そして何より注目すべきは、霊水を湛えた竜山石製の亀形石造物が、古墳時代の水祭祀に使われたものではないかと議論されていることです。
奈良県明日香村の酒船石遺跡から発掘された亀形石槽との類似性が指摘され、神仙思想にもとづく古代祭祀に使われた亀形石である可能性が浮上しているとのこと。
四天王寺地下に湧き出る龍の池信仰など、おそらく四天王寺が建立されるはるか昔から水にまつわる信仰がこの地に根づいていたのでしょう。
聖徳太子が祀られている静かなお堂。
端然とした清浄な空気が流れていました。
1962年に松下幸之助の寄進により再建された極楽門。
昔の経営者・創業者は、志の高さ、精神性の深さが違います。
「釈迦如来 転法輪処 当極楽土 東門中心(釈迦が説法するところ、ここが極楽の東門の中心)」という扁額のかかった石の鳥居。

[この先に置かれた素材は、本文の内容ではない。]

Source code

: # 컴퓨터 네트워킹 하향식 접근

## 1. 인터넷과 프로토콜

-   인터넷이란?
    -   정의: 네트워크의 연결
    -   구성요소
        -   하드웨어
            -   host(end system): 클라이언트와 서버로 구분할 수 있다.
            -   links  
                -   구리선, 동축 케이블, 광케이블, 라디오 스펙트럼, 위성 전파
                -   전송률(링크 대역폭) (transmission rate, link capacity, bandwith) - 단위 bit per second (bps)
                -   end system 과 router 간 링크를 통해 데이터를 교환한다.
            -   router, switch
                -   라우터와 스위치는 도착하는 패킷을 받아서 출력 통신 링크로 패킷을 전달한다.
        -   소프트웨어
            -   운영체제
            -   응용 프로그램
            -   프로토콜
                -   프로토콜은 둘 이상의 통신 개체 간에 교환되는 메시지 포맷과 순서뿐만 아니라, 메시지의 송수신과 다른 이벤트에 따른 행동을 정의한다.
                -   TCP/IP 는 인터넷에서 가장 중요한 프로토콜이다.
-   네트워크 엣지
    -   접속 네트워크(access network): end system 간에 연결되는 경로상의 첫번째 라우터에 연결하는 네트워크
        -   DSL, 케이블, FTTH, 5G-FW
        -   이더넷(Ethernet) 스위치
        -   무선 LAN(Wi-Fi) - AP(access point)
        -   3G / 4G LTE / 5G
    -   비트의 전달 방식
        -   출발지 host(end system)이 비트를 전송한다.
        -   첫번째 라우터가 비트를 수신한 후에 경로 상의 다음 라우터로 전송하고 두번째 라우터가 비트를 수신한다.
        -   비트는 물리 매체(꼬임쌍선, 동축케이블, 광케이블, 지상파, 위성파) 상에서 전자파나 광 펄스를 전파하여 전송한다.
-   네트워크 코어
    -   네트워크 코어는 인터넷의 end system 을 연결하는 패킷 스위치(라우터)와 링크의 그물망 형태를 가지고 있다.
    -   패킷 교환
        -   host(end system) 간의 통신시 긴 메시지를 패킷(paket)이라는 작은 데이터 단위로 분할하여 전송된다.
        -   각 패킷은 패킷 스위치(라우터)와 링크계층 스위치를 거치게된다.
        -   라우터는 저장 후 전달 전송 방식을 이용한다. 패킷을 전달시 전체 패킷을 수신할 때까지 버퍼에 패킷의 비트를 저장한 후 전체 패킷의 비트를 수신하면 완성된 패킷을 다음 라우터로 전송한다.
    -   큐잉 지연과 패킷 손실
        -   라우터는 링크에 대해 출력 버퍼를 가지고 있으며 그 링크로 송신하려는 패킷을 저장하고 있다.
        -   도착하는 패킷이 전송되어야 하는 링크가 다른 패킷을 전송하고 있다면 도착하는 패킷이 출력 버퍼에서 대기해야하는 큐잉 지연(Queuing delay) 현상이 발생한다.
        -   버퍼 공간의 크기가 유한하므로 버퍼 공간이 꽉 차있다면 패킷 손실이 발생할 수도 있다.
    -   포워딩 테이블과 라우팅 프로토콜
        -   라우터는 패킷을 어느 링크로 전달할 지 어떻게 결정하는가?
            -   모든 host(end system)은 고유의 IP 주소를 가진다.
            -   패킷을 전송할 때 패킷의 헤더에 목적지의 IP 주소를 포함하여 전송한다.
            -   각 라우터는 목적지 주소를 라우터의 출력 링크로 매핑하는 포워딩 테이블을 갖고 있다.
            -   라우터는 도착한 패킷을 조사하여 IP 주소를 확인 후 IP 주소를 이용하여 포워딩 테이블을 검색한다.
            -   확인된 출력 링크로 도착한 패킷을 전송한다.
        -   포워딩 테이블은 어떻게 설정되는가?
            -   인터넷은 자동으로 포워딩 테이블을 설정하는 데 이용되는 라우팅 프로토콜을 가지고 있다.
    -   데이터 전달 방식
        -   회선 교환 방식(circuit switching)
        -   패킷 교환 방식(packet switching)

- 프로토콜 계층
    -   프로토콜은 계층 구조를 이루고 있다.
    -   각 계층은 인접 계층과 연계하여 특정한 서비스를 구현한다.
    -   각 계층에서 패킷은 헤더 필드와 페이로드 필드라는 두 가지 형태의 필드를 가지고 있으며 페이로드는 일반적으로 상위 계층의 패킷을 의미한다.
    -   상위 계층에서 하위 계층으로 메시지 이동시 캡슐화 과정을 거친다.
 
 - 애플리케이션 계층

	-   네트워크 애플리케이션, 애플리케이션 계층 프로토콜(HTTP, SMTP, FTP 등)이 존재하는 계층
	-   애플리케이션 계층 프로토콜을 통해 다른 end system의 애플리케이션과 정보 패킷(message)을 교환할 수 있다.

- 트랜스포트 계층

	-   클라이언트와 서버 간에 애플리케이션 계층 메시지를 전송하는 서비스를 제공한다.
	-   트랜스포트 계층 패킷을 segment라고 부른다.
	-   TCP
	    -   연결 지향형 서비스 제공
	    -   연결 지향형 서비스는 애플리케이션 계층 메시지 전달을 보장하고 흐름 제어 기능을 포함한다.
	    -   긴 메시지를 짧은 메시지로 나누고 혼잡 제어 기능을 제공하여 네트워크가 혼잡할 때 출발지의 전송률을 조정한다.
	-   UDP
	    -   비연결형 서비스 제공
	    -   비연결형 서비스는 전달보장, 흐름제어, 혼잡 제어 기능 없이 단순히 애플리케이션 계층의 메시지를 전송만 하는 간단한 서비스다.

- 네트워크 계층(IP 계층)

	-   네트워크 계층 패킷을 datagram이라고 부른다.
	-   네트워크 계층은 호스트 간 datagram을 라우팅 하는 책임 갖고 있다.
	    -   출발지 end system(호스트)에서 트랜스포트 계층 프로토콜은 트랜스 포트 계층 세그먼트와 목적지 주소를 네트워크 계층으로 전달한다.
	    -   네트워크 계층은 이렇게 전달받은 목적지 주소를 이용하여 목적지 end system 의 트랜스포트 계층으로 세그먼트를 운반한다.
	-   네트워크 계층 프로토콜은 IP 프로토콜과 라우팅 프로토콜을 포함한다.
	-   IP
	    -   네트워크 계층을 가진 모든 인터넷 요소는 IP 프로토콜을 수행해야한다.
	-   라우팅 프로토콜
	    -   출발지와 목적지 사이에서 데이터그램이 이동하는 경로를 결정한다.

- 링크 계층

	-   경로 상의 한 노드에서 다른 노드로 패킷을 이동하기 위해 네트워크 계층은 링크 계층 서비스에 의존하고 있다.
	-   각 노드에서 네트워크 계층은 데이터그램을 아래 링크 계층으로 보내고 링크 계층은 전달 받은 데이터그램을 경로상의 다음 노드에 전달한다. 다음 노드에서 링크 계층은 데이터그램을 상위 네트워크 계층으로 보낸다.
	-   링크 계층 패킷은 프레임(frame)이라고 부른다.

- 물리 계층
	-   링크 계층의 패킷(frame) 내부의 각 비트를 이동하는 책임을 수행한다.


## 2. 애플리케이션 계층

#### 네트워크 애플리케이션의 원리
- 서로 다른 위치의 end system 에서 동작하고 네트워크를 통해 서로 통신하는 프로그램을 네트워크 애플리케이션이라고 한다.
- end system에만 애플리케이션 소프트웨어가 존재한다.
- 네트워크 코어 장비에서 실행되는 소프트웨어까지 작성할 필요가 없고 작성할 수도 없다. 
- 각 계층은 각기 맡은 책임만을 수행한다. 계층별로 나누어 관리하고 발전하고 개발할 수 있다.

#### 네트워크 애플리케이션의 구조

石の鳥居での日想観といえば、能《弱法師》を思い出します。
聖徳太子は四天王寺を建立するにあたり、仏教の学び場を提供し、社会的弱者を救うべく、敬田院、施薬院、療病院、悲田院の四箇院を設けました。
極楽の入口とされるこの石の鳥居には、病者、貧者、乞食、非人たちが救済を求めて集まっていたのです。
そんな彼らにとって、西の海に沈む夕日を眺めて、極楽浄土を観想することがどれほどの救いになったことか。
後光のような残照は、阿弥陀如来があまねく照らす神々しい救いの光に見えたことでしょう。
太陽の光だけは、すべての人を平等に照らします。
目の見えない人にも、その明るさは感じられるのです。
貧民やハンセン病患者を救済し、この石の鳥居を建立した忍性も、夕日の光に照らされながら、彼らに仏の教えを説き、彼らの心を慰め、希望を与えてきたのでしょう。
「満目青山は心にあり」
夕日に輝く海の景色を心の目で見た弱法師の感動が伝わってくる気がします。
四天王寺門前の釣鐘饅頭の老舗。
蓮の花弁を模した花頭窓は、こうして見ると釣鐘形にもなるのですね。
屋根の上に釣鐘が載っているのも可愛らしい。